Show every line of the data below that includes the word "links".

[DATA FOR REVIEW]
↓↓↓
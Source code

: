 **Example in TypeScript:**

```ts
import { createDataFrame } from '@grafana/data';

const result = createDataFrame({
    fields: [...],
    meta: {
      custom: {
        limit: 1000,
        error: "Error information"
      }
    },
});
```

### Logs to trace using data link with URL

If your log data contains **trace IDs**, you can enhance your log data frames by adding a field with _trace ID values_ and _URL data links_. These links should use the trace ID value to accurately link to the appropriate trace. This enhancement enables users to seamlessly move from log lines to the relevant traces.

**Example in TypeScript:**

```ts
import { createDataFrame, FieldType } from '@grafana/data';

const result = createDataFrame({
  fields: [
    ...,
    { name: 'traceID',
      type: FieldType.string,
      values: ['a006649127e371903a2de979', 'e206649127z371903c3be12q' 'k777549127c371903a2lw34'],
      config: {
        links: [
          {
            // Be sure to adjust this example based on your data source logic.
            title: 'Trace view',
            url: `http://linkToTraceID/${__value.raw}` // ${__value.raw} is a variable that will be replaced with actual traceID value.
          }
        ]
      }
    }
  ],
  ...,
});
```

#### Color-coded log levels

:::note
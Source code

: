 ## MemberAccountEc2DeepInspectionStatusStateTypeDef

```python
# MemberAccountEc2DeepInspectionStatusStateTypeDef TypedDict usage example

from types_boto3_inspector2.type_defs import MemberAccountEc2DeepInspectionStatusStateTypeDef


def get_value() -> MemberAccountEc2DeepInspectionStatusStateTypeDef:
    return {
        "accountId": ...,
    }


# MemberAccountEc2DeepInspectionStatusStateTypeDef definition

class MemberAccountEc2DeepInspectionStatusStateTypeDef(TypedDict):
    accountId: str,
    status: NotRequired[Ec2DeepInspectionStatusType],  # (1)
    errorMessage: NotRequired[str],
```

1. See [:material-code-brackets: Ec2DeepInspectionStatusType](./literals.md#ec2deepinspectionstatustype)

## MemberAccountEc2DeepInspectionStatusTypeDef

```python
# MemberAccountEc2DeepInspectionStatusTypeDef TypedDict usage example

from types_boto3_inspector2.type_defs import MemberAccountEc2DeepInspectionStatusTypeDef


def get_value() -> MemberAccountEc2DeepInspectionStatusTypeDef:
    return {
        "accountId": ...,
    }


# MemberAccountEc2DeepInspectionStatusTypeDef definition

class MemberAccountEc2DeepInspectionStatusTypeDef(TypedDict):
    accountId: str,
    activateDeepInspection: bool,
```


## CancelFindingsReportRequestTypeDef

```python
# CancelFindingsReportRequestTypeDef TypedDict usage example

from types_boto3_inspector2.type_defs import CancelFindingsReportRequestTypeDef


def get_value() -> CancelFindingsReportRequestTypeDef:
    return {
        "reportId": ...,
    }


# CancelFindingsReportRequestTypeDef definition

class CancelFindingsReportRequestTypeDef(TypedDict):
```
↑↑↑
[REPLY]
If your log data contains **trace IDs**, you can enhance your log data frames by adding a field with _trace ID values_ and _URL data links_. These links should use the trace ID value to accurately link to the appropriate trace. This enhancement enables users to seamlessly move from log lines to the relevant traces.
        links: [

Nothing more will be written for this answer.